Der Mittlere Korridor ist dabei nicht nur eine alternative Transportroute. Er ist Teil der europäischen Strategie zur Diversifizierung von Lieferketten. Deutsche Unternehmen können sowohl als Nutzer dieses Korridors als auch als Anbieter der erforderlichen Technik, Infrastruktur und Dienstleistungen profitieren. Auch die Struktur des bilateralen Handels könnte sich verändern. Bislang spielt der Energiesektor eine zentrale Rolle. Mit wachsender Konnektivität können Maschinenbau, Umwelttechnik, Bauwirtschaft, Agrartechnologie, Digitalisierung und industrielle Dienstleistungen stärker in den Vordergrund treten. Gleichzeitig eröffnet sich für aserbaidschanische Unternehmen ein besserer Zugang zum deutschen und europäischen Markt. Der Friedensprozess sollte deshalb auch wirtschaftlich begleitet werden. Verkehrswege, Energieverbindungen und gemeinsame Investitionen schaffen wechselseitige Interessen an Stabilität. Wirtschaftliche Verflechtung ersetzt politische Vereinbarungen nicht, kann ihre Dauerhaftigkeit aber wesentlich stärken.
-Deutschland legt zunehmend Wert auf die Diversifizierung seiner Lieferketten sowie seiner Energie- und Rohstoffpartnerschaften. Welche Rolle kann Aserbaidschan vor diesem Hintergrund künftig als verlässlicher Partner Deutschlands und der Europäischen Union spielen?
-Aserbaidschan kann auf drei Ebenen eine wichtige Rolle spielen: Als Energiepartner, als Transitland und als Zugangstor zu Zentralasien. Im Energiesektor trägt Aserbaidschan bereits zur Diversifizierung der europäischen Versorgung bei. Erdöl und Erdgas aus dem Kaspischen Raum erreichen Europa über Routen, die unabhängig von den traditionellen russischen Versorgungssystemen sind. Diese geographische Diversifizierung erhöht die Widerstandsfähigkeit des europäischen Energiemarktes. Langfristig sollte die Partnerschaft zunehmend erneuerbare Energie, Stromübertragung, Energieeffizienz und möglicherweise Wasserstoff einschließen. Als Transitland ist Aserbaidschan ein zentraler Bestandteil des Mittleren Korridors. Für Deutschland und die EU ist dies relevant, weil alternative Lieferwege angesichts geopolitischer Spannungen zu einer Frage wirtschaftlicher Sicherheit geworden sind. Aserbaidschan verbindet den zentralasiatischen Raum über das Kaspische Meer mit dem Südkaukasus, der Türkei und Europa. Darüber hinaus kann das Land für deutsche Unternehmen als Plattform zur Erschließung der zentralasiatischen Märkte dienen. Dort befinden sich bedeutende Rohstoffvorkommen und wachsende Absatzmärkte. Eine engere Zusammenarbeit mit Aserbaidschan kann deshalb Teil einer umfassenderen europäischen Strategie für Energie-, Rohstoff- und Lieferkettensicherheit sein.
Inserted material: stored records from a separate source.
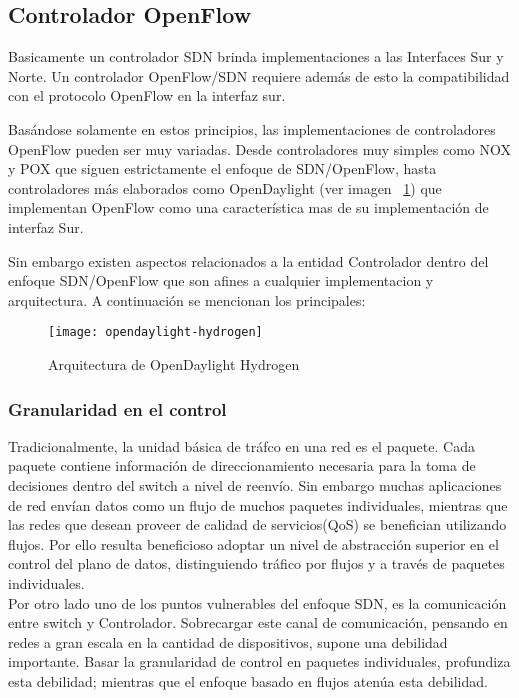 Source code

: \subsection{Controlador OpenFlow}
Basicamente un controlador SDN brinda implementaciones a las Interfaces Sur y Norte. Un controlador OpenFlow/SDN requiere adem\'as de esto la compatibilidad con el protocolo OpenFlow en la interfaz sur. 

Basándose solamente en estos principios, las implementaciones de controladores OpenFlow pueden ser muy variadas. Desde controladores muy simples como NOX\cite{ControllersNOX} y POX\cite{ControllersPOX} que siguen estrictamente el enfoque de SDN/OpenFlow, hasta controladores m\'as elaborados como OpenDaylight\cite{ControllersOpendaylight} (ver imagen ~\ref{fig:OpenDayLightHydrogen}) que implementan OpenFlow como una característica mas de su implementaci\'on de interfaz Sur.

Sin embargo existen aspectos relacionados a la entidad Controlador dentro del enfoque SDN/OpenFlow que son afines a cualquier implementacion y arquitectura. A continuaci\'on se mencionan los principales:
  
\begin{figure}[ht!] 
\centering    
\texttt{[image: opendaylight-hydrogen]}
\caption[OF 1.3.3 Matching Fields]{Arquitectura de OpenDaylight Hydrogen}
\label{fig:OpenDayLightHydrogen}
\end{figure}

\subsubsection{Granularidad en el control}
Tradicionalmente, la unidad básica de tráfco en una red es el paquete. Cada paquete contiene información de direccionamiento necesaria para la toma de decisiones dentro del switch a nivel de reenvío. Sin embargo muchas aplicaciones de red envían datos como un flujo de muchos paquetes individuales, mientras que las redes que desean proveer de calidad de servicios(QoS) se benefician utilizando flujos. Por ello resulta beneficioso adoptar un nivel de abstracción superior en el control del plano de datos, distinguiendo tr\'afico por flujos y a través de paquetes individuales.\\
 
Por otro lado uno de los puntos vulnerables del enfoque SDN, es la comunicación entre switch y Controlador. Sobrecargar este canal de comunicación, pensando en redes a gran escala en la cantidad de dispositivos, supone una debilidad importante. Basar la granularidad de control en paquetes individuales, profundiza esta debilidad; mientras que el enfoque basado en flujos atenúa esta debilidad. 


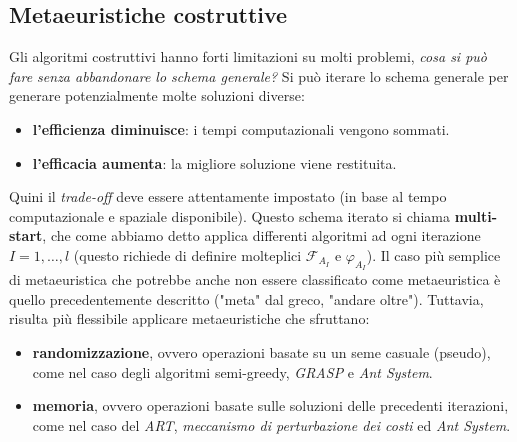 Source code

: \documentclass{article}
\begin{document}
\subsection{Metaeuristiche costruttive}
Gli algoritmi costruttivi hanno forti limitazioni su molti problemi, \textit{cosa si può fare senza abbandonare
    lo schema generale?} Si può iterare lo schema generale per generare potenzialmente molte soluzioni
diverse:
\begin{itemize}
    \item \textbf{l'efficienza diminuisce}: i tempi computazionali vengono sommati.
    \item \textbf{l'efficacia aumenta}: la migliore soluzione viene restituita.
\end{itemize}
Quini il \textit{trade-off} deve essere attentamente impostato (in base al tempo computazionale e spaziale
disponibile). Questo schema iterato si chiama \textbf{multi-start}, che come abbiamo detto applica
differenti algoritmi ad ogni iterazione $I=1,\dots,l$ (questo richiede di definire molteplici
$\mathcal{F}_{A_I}$ e $\varphi_{A_I}$).
Il caso più semplice di metaeuristica che potrebbe anche non essere classificato come metaeuristica
è quello precedentemente descritto ("meta" dal greco, "andare oltre").
Tuttavia, risulta più flessibile applicare metaeuristiche che sfruttano:
\begin{itemize}
    \item \textbf{randomizzazione}, ovvero operazioni basate su un seme casuale (pseudo), come nel
          caso degli algoritmi semi-greedy, \textit{GRASP} e \textit{Ant System}.
    \item \textbf{memoria}, ovvero operazioni basate sulle soluzioni delle precedenti iterazioni,
          come nel caso del \textit{ART}, \textit{meccanismo di perturbazione dei costi} ed \textit{Ant System}.
\end{itemize}
\end{document}
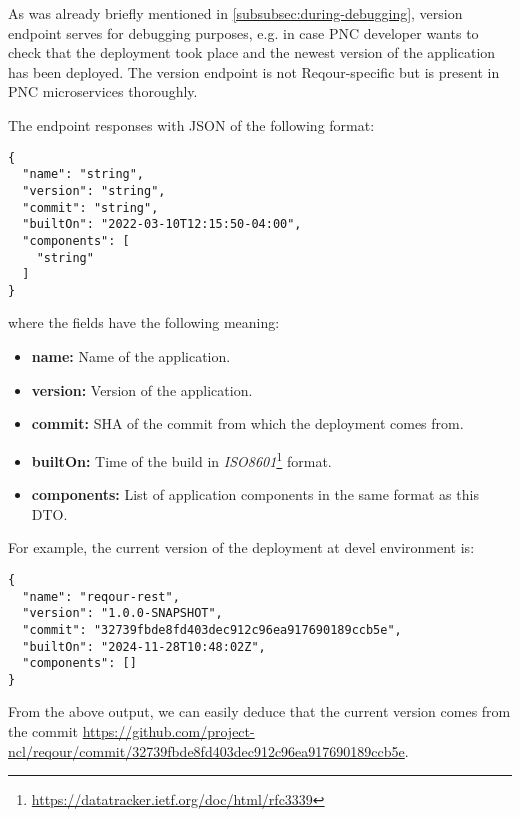 \documentclass[../main.tex]{subfiles}
\begin{document}
As was already briefly mentioned in \ref{subsubsec:during-debugging}, version endpoint serves for debugging purposes, e.g. in case PNC developer wants to check that the deployment took place and the newest version of the application has been deployed. The version endpoint is not Reqour-specific but is present in PNC microservices thoroughly.

The endpoint responses with JSON of the following format:

\begin{lstlisting}[numbers=none]
{
  "name": "string",
  "version": "string",
  "commit": "string",
  "builtOn": "2022-03-10T12:15:50-04:00",
  "components": [
    "string"
  ]
}
\end{lstlisting}

where the fields have the following meaning:
\begin{itemize}
    \item \textbf{name:} Name of the application.
    
    \item \textbf{version:} Version of the application.

    \item \textbf{commit:} SHA of the commit from which the deployment comes from.

    \item \textbf{builtOn:} Time of the build in \textit{ISO8601}\footnote{\url{https://datatracker.ietf.org/doc/html/rfc3339}} format.

    \item \textbf{components:} List of application components in the same format as this DTO.
\end{itemize}

For example, the current version of the deployment at devel environment is:
\begin{lstlisting}[numbers=none]
{
  "name": "reqour-rest",
  "version": "1.0.0-SNAPSHOT",
  "commit": "32739fbde8fd403dec912c96ea917690189ccb5e",
  "builtOn": "2024-11-28T10:48:02Z",
  "components": []
}
\end{lstlisting}

From the above output, we can easily deduce that the current version comes from the commit \url{https://github.com/project-ncl/reqour/commit/32739fbde8fd403dec912c96ea917690189ccb5e}.
\end{document}
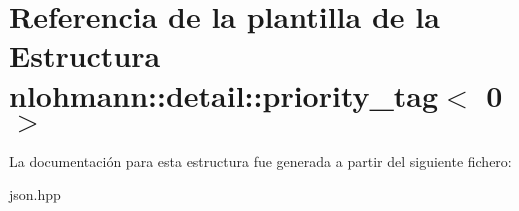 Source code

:\hypertarget{structnlohmann_1_1detail_1_1priority__tag_3_010_01_4}{}\section{Referencia de la plantilla de la Estructura nlohmann\+:\+:detail\+:\+:priority\+\_\+tag$<$ 0 $>$}
\label{structnlohmann_1_1detail_1_1priority__tag_3_010_01_4}


La documentación para esta estructura fue generada a partir del siguiente fichero\+:\begin{DoxyCompactItemize}
\item 
json.\+hpp\end{DoxyCompactItemize}
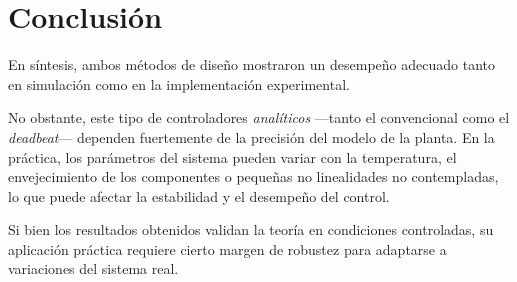 \section{Conclusión}
\begin{table}[H]
	\centering
	
	\vline
	\caption{Comparación entre simulación y medición para ambos métodos}
	\label{tab:comparacion}
\end{table}
En síntesis, ambos métodos de diseño mostraron un desempeño adecuado tanto en simulación como en la implementación experimental.  

No obstante, este tipo de controladores \textit{analíticos} —tanto el convencional como el \textit{deadbeat}— dependen fuertemente de la precisión del modelo de la planta.  
En la práctica, los parámetros del sistema pueden variar con la temperatura, el envejecimiento de los componentes o pequeñas no linealidades no contempladas, lo que puede afectar la estabilidad y el desempeño del control.  

Si bien los resultados obtenidos validan la teoría en condiciones controladas, su aplicación práctica requiere cierto margen de robustez para adaptarse a variaciones del sistema real.
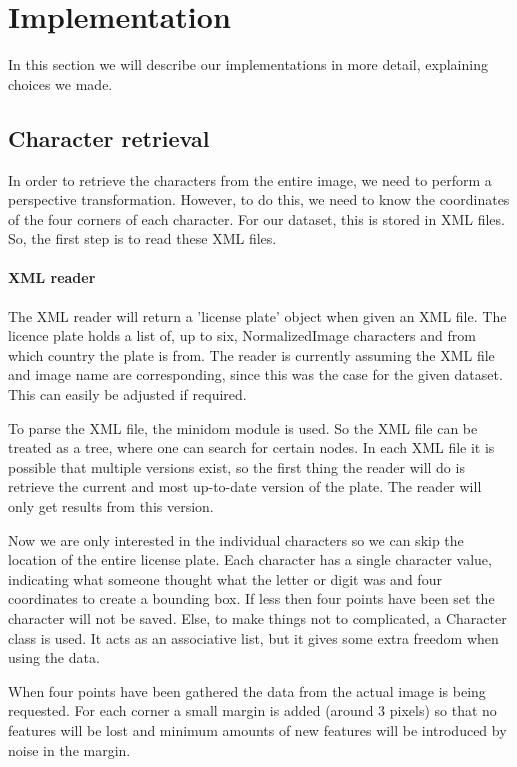 \documentclass[a4paper]{article}
\begin{document}
\section{Implementation}

In this section we will describe our implementations in more detail, explaining
choices we made.

\subsection{Character retrieval}

In order to retrieve the characters from the entire image, we need to
perform a perspective transformation. However, to do this, we need to know the
coordinates of the four corners of each character. For our dataset, this is
stored in XML files. So, the first step is to read these XML files.

\paragraph*{XML reader}

The XML reader will return a 'license plate' object when given an XML file. The
licence plate holds a list of, up to six, NormalizedImage characters and from
which country the plate is from. The reader is currently assuming the XML file
and image name are corresponding, since this was the case for the given
dataset. This can easily be adjusted if required.

To parse the XML file, the minidom module is used. So the XML file can be
treated as a tree, where one can search for certain nodes. In each XML
file it is possible that multiple versions exist, so the first thing the reader
will do is retrieve the current and most up-to-date version of the plate. The
reader will only get results from this version.

Now we are only interested in the individual characters so we can skip the
location of the entire license plate. Each character has
a single character value, indicating what someone thought what the letter or
digit was and four coordinates to create a bounding box. If less then four
points have been set the character will not be saved. Else, to make things not
to complicated, a Character class is used. It acts as an associative list, but
it gives some extra freedom when using the data.

When four points have been gathered the data from the actual image is being
requested. For each corner a small margin is added (around 3 pixels) so that no
features will be lost and minimum amounts of new features will be introduced by
noise in the margin.
\end{document}
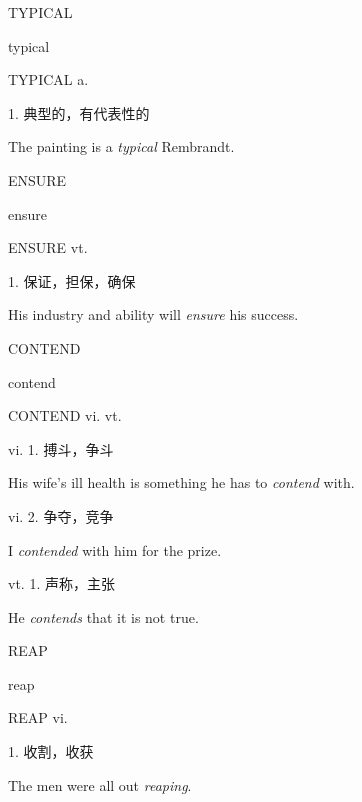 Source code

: \begin{flashcard}{
TYPICAL

typical
}
\begin{center}
TYPICAL a. 
\end{center}
1. 典型的，有代表性的

The painting is a \textit{typical} Rembrandt.

\end{flashcard}
\begin{flashcard}{
ENSURE

ensure
}
\begin{center}
ENSURE vt. 
\end{center}
1. 保证，担保，确保

His industry and ability will \textit{ensure} his success.

\end{flashcard}
\begin{flashcard}{
CONTEND

contend
}
\begin{center}
CONTEND vi. vt. 
\end{center}
vi. 1. 搏斗，争斗

His wife's ill health is something he has to \textit{contend} with.

vi. 2. 争夺，竞争

I \textit{contended} with him for the prize.

vt. 1. 声称，主张

He \textit{contends} that it is not true.

\end{flashcard}
\begin{flashcard}{
REAP

reap
}
\begin{center}
REAP vi. \textipa{[ri\textlengthmark p]}
\end{center}
1. 收割，收获

The men were all out \textit{reaping}.

\end{flashcard}
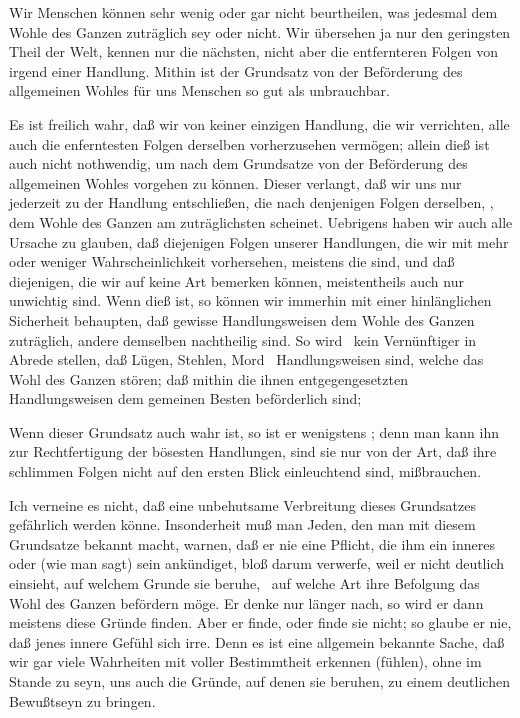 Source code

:  Wir Menschen können sehr wenig oder gar nicht beurtheilen, was jedesmal dem Wohle des Ganzen zuträglich sey oder nicht. Wir übersehen ja nur den geringsten Theil der Welt, kennen nur die nächsten, nicht aber die entfernteren Folgen von irgend einer Handlung. Mithin ist der Grundsatz von der Beförderung des allgemeinen Wohles für uns Menschen so gut als unbrauchbar.\par
{} Es ist freilich wahr, daß wir von keiner einzigen Handlung, die wir verrichten, alle auch die enferntesten Folgen derselben vorherzusehen vermögen; allein dieß ist auch nicht nothwendig, um nach dem Grundsatze von der Beförderung des allgemeinen Wohles vorgehen zu können. Dieser verlangt, daß wir uns nur jederzeit zu der Handlung entschließen, die nach denjenigen Folgen derselben, , dem Wohle des Ganzen am zuträglichsten scheinet. Uebrigens haben wir auch alle Ursache zu glauben, daß diejenigen Folgen unserer Handlungen, die wir mit mehr oder weniger Wahrscheinlichkeit vorhersehen, meistens die  sind, und daß diejenigen, die wir auf keine Art bemerken können, meistentheils auch nur unwichtig sind. Wenn dieß ist, so können wir immerhin mit einer hinlänglichen Sicherheit behaupten, daß gewisse Handlungsweisen dem Wohle des Ganzen zuträglich, andere demselben nachtheilig sind. So wird \zB\ kein Vernünftiger in Abrede stellen, daß Lügen, Stehlen, Mord \udgl\  Handlungsweisen sind, welche das Wohl des Ganzen stören; daß mithin die ihnen entgegengesetzten Handlungsweisen dem gemeinen Besten beförderlich sind; \usw\par
{} Wenn dieser Grundsatz auch wahr ist, so ist er wenigstens ; denn man kann ihn zur Rechtfertigung der bösesten Handlungen, sind sie nur von der Art, daß ihre schlimmen Folgen nicht auf den ersten Blick einleuchtend sind, mißbrauchen.\par
{} Ich verneine es nicht, daß eine unbehutsame Verbreitung dieses Grundsatzes gefährlich werden könne. Insonderheit muß man Jeden, den man mit diesem Grundsatze bekannt macht, warnen, daß er nie eine Pflicht, die ihm ein inneres  oder (wie man sagt) sein  ankündiget, bloß darum verwerfe, weil er nicht deutlich einsieht, auf welchem Grunde sie beruhe, \dh\ auf welche Art ihre Befolgung das Wohl des Ganzen befördern möge. Er denke nur länger nach, so wird er dann meistens diese Gründe finden. Aber er finde, oder finde sie nicht; so glaube er nie, daß jenes innere Gefühl sich irre. Denn es ist eine allgemein bekannte Sache, daß wir gar viele Wahrheiten mit voller Bestimmtheit erkennen (fühlen), ohne im Stande zu seyn, uns auch die Gründe, auf denen sie beruhen, zu einem deutlichen Bewußtseyn zu bringen.~

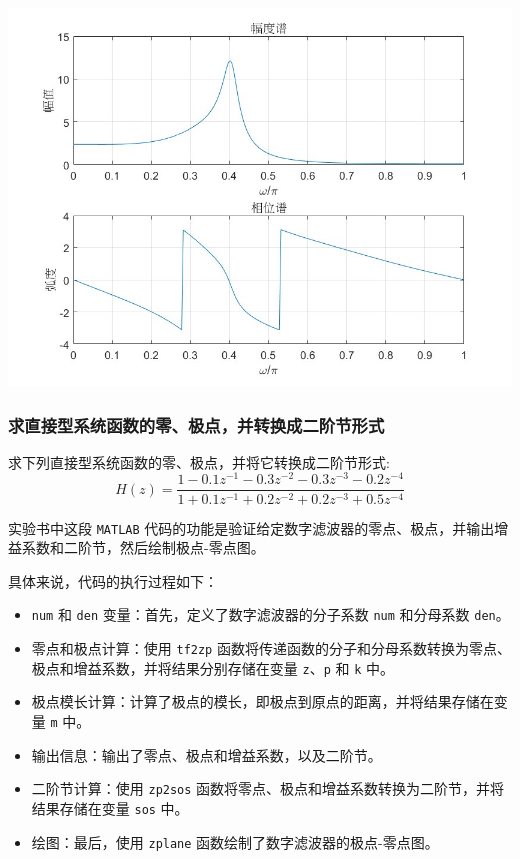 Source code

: \documentclass[a4paper,12pt]{article}
\begin{document}
\centering 
\includegraphics[width=0.8\linewidth]{images/3_Verify/verify1.jpg}
\justifying

\subsubsection{求直接型系统函数的零、极点，并转换成二阶节形式}
求下列直接型系统函数的零、极点，并将它转换成二阶节形式:
\[ H(z) = \frac{1 - 0.1z^{-1} - 0.3z^{-2} - 0.3z^{-3} - 0.2z^{-4}}{1 + 0.1z^{-1} + 0.2z^{-2} + 0.2z^{-3} + 0.5z^{-4}}
\]

实验书中这段 \texttt{MATLAB} 代码的功能是验证给定数字滤波器的零点、极点，并输出增益系数和二阶节，然后绘制极点-零点图。

具体来说，代码的执行过程如下：

\begin{itemize}
    \item \texttt{num} 和 \texttt{den} 变量：首先，定义了数字滤波器的分子系数 \texttt{num} 和分母系数 \texttt{den}。
    
    \item 零点和极点计算：使用 \texttt{tf2zp} 函数将传递函数的分子和分母系数转换为零点、极点和增益系数，并将结果分别存储在变量 \texttt{z}、\texttt{p} 和 \texttt{k} 中。
    
    \item 极点模长计算：计算了极点的模长，即极点到原点的距离，并将结果存储在变量 \texttt{m} 中。
    
    \item 输出信息：输出了零点、极点和增益系数，以及二阶节。
    
    \item 二阶节计算：使用 \texttt{zp2sos} 函数将零点、极点和增益系数转换为二阶节，并将结果存储在变量 \texttt{sos} 中。
    
    \item 绘图：最后，使用 \texttt{zplane} 函数绘制了数字滤波器的极点-零点图。
\end{itemize}
\end{document}
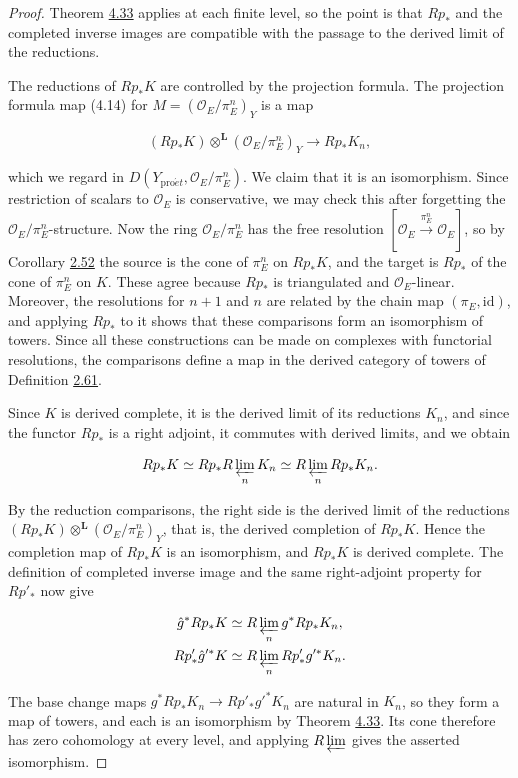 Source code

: \documentclass[11pt]{article}
\begin{document}
\begin{proof}[{Proof}]\label{bp398}%
Theorem \hyperref[bp382]{4.33} applies at each finite level, so the point is that \(Rp_*\) and the completed inverse images are compatible with the passage to the derived limit of the reductions.

The reductions of \(Rp_*K\) are controlled by the projection formula. The projection formula map (4.14) for \(M=(\mathcal O_E/\pi_E^n)_Y\) is a map

\[
(Rp_*K)\otimes^{\mathbf L}(\mathcal O_E/\pi_E^n)_Y
\longrightarrow Rp_*K_n,
\]

which we regard in \(D(Y_{\mathrm{pro}\acute{e}t},\mathcal O_E/\pi_E^n)\). We claim that it is an isomorphism. Since restriction of scalars to \(\mathcal O_E\) is conservative, we may check this after forgetting the \(\mathcal O_E/\pi_E^n\)-structure. Now the ring \(\mathcal O_E/\pi_E^n\) has the free resolution \([\mathcal O_E\xrightarrow{\pi_E^n}\mathcal O_E]\), so by Corollary \hyperref[bp161]{2.52} the source is the cone of \(\pi_E^n\) on \(Rp_*K\), and the target is \(Rp_*\) of the cone of \(\pi_E^n\) on \(K\). These agree because \(Rp_*\) is triangulated and \(\mathcal O_E\)-linear. Moreover, the resolutions for \(n+1\) and \(n\) are related by the chain map \((\pi_E,\mathrm{id})\), and applying \(Rp_*\) to it shows that these comparisons form an isomorphism of towers. Since all these constructions can be made on complexes with functorial resolutions, the comparisons define a map in the derived category of towers of Definition \hyperref[bp188]{2.61}.

Since \(K\) is derived complete, it is the derived limit of its reductions \(K_n\), and since the functor \(Rp_*\) is a right adjoint, it commutes with derived limits, and we obtain

\[
Rp_*K\simeq Rp_*R\varprojlim_nK_n
\simeq R\varprojlim_nRp_*K_n.
\]

By the reduction comparisons, the right side is the derived limit of the reductions \((Rp_*K)\otimes^{\mathbf L}(\mathcal O_E/\pi_E^n)_Y\), that is, the derived completion of \(Rp_*K\). Hence the completion map of \(Rp_*K\) is an isomorphism, and \(Rp_*K\) is derived complete. The definition of completed inverse image and the same right-adjoint property for \(Rp'_*\) now give

\[
\begin{aligned}
\hat g^*Rp_*K
&\simeq R\varprojlim_n g^*Rp_*K_n,\\
Rp'_*\hat g'^*K
&\simeq R\varprojlim_n Rp'_*g'^*K_n.
\end{aligned}
\]

The base change maps \(g^*Rp_*K_n\to Rp'_*g'^*K_n\) are natural in \(K_n\), so they form a map of towers, and each is an isomorphism by Theorem \hyperref[bp382]{4.33}. Its cone therefore has zero cohomology at every level, and applying \(R\varprojlim\) gives the asserted isomorphism.
\end{proof}
\end{document}
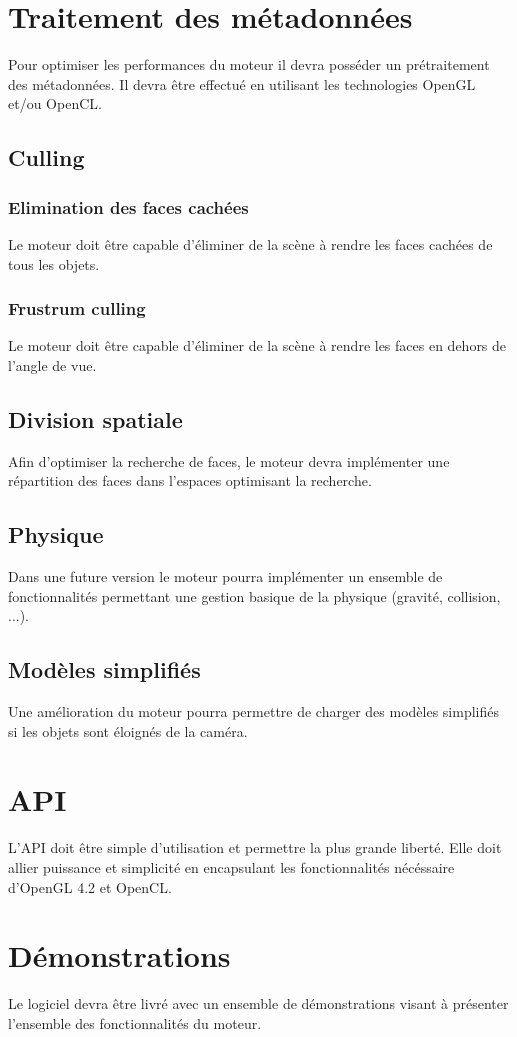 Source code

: \documentclass [a4 paper,11pt]{article}
\begin{document}
\section{Traitement des métadonnées}
Pour optimiser les performances du moteur il devra posséder un prétraitement des métadonnées.
Il devra être effectué en utilisant les technologies OpenGL et/ou OpenCL.

\subsection{Culling}
\subsubsection*{Elimination des faces cachées}
Le moteur doit être capable d'éliminer de la scène à rendre les faces cachées de tous les objets.
\subsubsection*{Frustrum culling}
Le moteur doit être capable d'éliminer de la scène à rendre les faces en dehors de l'angle de vue.

\subsection{Division spatiale}
Afin d'optimiser la recherche de faces, le moteur devra implémenter une répartition des faces dans l'espaces optimisant la recherche.

\subsection{Physique}
Dans une future version le moteur pourra implémenter un ensemble de fonctionnalités permettant une gestion basique de la physique (gravité, collision, ...).

\subsection{Modèles simplifiés}
Une amélioration du moteur pourra permettre de charger des modèles simplifiés si les objets sont éloignés de la caméra.

\section{API}
L'API doit être simple d'utilisation et permettre la plus grande liberté.
Elle doit allier puissance et simplicité en encapsulant les fonctionnalités nécéssaire d'OpenGL 4.2 et OpenCL.

\section{Démonstrations}
Le logiciel devra être livré avec un ensemble de démonstrations visant à présenter l'ensemble des fonctionnalités du moteur.
\end{document}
Verlässlichkeit entsteht allerdings nicht allein durch Geografie. Sie setzt dauerhaft transparente Investitionsbedingungen, effiziente Verwaltungsverfahren, Rechts- und Planungssicherheit sowie eine kontinuierliche politische und wirtschaftliche Kommunikation voraus. Die neue gemeinsame strategische Agenda und der geplante bilaterale Wirtschaftsrat bieten die Möglichkeit, diese Voraussetzungen gemeinsam zu stärken. Aserbaidschan sollte daher aus deutscher und europäischer Sicht nicht lediglich als Lieferant einzelner Energieträger betrachtet werden. Das Land kann zu einem strategischen Partner für Energie, Infrastruktur, Konnektivität und den wirtschaftlichen Zugang zum weiteren Kaspischen und zentralasiatischen Raum werden.